Look through the entries that follow and return each line that has the string "below".

[Records from a dataset]
+---+

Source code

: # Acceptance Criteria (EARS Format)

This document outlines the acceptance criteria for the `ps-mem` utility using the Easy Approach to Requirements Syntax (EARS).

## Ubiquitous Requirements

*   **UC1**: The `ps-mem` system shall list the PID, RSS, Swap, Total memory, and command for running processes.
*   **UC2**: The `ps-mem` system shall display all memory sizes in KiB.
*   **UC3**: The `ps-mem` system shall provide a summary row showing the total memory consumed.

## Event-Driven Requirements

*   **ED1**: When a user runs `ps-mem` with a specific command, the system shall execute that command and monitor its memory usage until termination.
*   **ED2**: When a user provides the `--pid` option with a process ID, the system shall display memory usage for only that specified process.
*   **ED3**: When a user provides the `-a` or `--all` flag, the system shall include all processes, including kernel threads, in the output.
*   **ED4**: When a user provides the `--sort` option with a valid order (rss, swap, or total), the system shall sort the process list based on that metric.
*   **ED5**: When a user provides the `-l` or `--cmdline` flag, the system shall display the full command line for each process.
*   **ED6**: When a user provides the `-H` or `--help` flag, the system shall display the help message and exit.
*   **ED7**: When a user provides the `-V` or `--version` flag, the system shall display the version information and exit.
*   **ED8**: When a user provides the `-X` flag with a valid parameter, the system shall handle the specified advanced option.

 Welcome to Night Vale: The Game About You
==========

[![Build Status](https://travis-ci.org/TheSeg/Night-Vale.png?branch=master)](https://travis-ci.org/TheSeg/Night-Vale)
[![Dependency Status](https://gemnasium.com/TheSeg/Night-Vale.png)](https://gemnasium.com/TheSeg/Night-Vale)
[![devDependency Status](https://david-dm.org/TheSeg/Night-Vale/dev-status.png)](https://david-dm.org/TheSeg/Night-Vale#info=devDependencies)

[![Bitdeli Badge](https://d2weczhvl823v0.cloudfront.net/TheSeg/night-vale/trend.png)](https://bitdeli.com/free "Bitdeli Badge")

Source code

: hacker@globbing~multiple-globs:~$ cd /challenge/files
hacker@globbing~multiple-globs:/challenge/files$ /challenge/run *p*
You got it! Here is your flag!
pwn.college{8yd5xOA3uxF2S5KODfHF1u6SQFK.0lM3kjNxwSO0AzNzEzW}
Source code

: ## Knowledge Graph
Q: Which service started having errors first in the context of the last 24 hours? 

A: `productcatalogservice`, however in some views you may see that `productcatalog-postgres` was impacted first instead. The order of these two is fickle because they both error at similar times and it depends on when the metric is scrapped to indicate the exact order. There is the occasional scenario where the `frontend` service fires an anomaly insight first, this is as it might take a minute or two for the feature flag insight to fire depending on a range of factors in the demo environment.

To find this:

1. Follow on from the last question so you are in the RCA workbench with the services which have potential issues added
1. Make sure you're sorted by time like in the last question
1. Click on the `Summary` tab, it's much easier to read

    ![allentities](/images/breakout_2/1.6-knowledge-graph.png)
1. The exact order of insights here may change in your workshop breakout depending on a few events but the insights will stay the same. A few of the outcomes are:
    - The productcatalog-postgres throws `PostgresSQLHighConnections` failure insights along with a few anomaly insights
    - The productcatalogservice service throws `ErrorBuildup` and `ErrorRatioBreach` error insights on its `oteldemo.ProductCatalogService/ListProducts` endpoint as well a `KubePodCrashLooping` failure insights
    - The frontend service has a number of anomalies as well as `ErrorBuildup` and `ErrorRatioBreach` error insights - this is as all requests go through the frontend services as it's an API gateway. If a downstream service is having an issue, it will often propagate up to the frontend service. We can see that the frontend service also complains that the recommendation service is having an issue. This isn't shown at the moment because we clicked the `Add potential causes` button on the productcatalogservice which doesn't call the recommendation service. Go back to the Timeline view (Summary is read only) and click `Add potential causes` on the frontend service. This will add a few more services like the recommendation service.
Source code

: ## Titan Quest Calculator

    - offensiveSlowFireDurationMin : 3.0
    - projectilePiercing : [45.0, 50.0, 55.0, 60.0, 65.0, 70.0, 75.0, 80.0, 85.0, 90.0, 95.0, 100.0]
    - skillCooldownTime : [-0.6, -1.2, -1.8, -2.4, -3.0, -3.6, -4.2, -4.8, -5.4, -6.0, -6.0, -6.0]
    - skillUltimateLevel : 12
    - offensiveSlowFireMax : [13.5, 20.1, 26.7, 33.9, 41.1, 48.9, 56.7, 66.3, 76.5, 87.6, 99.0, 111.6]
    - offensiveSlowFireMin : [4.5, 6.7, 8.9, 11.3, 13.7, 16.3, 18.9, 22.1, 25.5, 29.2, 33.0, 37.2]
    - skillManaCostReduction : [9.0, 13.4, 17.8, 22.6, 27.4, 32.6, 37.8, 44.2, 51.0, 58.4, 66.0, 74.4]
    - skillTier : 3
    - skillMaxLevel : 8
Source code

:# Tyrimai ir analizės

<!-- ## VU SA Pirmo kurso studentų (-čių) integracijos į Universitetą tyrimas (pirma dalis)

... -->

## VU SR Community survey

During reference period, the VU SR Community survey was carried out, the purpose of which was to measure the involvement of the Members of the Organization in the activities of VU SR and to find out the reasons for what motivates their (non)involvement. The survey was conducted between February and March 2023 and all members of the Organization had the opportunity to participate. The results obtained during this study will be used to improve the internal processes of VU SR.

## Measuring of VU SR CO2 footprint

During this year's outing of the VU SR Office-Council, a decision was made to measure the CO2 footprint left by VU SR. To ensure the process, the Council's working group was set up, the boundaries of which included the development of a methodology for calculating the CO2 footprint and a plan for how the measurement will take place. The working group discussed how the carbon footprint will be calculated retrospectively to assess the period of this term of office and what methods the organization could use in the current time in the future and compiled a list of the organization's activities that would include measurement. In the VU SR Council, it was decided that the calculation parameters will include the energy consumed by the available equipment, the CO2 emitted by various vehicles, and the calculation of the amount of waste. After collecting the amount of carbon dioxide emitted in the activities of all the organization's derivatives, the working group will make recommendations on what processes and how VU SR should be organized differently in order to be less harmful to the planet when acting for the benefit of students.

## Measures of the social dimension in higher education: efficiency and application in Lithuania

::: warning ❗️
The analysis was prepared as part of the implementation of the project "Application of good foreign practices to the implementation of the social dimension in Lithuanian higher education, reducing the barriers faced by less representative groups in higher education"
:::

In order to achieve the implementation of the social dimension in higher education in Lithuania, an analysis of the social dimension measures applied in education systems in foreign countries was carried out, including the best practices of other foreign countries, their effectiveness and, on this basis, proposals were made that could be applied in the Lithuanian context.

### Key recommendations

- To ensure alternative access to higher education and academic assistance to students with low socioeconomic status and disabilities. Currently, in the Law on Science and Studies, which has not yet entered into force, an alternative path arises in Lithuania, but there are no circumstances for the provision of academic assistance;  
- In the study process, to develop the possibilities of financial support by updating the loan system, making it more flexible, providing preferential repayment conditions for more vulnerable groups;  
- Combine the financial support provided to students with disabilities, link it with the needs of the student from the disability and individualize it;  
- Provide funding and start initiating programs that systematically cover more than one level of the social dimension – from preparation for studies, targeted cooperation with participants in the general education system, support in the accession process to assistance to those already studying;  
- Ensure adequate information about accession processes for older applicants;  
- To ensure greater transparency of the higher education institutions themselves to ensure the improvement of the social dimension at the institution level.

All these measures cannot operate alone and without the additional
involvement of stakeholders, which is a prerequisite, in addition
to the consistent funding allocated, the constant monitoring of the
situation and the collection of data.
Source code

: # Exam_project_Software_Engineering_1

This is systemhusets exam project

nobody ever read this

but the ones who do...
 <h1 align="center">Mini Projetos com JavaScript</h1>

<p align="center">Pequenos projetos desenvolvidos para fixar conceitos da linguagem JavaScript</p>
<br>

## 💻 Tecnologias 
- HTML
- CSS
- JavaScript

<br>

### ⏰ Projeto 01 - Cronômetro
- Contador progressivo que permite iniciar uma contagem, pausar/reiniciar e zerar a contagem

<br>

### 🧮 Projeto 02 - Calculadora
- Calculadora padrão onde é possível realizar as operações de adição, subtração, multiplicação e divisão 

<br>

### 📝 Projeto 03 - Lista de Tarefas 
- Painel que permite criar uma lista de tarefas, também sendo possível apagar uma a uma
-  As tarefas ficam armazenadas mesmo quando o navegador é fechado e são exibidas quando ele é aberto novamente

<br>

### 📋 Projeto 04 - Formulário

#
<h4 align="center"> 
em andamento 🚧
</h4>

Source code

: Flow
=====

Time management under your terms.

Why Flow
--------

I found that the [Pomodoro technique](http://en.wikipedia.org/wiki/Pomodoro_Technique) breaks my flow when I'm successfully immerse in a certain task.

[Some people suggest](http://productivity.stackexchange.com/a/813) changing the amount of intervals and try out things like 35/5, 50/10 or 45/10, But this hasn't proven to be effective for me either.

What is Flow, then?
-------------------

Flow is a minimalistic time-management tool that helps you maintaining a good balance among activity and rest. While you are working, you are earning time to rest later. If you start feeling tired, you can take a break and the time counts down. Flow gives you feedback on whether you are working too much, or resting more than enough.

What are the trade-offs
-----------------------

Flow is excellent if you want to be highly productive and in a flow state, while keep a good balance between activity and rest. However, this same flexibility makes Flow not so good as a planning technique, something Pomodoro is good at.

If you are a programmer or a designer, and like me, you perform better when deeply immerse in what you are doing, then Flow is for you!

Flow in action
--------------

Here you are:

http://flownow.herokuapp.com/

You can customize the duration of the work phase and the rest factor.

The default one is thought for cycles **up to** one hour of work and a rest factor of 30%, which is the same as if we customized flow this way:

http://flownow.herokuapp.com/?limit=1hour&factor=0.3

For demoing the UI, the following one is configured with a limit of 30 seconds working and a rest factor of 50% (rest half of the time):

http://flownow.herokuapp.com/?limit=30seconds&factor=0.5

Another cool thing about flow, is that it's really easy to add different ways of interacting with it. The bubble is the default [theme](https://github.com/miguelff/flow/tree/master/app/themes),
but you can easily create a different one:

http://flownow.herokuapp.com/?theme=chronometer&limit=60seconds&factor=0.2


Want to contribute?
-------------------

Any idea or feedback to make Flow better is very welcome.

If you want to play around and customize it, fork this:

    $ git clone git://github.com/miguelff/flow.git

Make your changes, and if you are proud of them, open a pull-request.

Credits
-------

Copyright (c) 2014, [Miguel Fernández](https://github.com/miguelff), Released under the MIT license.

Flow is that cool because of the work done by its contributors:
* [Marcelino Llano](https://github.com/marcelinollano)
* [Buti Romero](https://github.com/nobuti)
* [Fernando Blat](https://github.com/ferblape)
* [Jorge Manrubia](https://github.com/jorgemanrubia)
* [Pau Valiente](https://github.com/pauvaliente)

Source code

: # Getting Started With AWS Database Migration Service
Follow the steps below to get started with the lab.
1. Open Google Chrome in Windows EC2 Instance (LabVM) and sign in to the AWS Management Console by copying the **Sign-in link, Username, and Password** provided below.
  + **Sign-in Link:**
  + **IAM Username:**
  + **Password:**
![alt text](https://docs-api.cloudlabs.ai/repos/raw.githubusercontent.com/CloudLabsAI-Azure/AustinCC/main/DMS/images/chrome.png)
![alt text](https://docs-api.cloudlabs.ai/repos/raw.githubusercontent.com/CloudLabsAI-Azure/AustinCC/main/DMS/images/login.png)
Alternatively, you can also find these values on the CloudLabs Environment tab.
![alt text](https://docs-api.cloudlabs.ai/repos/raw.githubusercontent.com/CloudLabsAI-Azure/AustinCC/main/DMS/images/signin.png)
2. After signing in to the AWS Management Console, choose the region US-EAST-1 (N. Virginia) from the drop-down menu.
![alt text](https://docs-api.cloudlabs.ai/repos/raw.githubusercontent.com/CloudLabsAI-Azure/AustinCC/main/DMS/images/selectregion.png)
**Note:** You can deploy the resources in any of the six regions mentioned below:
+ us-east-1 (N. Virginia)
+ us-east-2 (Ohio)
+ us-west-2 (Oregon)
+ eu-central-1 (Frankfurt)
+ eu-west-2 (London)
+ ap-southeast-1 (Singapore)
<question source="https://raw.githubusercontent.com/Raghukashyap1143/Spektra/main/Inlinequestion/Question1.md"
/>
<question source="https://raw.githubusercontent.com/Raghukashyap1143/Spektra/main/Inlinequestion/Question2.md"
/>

+---+

### EXERCISE ANSWER
Follow the steps below to get started with the lab.
1. Open Google Chrome in Windows EC2 Instance (LabVM) and sign in to the AWS Management Console by copying the **Sign-in link, Username, and Password** provided below.
**Note:** You can deploy the resources in any of the six regions mentioned below:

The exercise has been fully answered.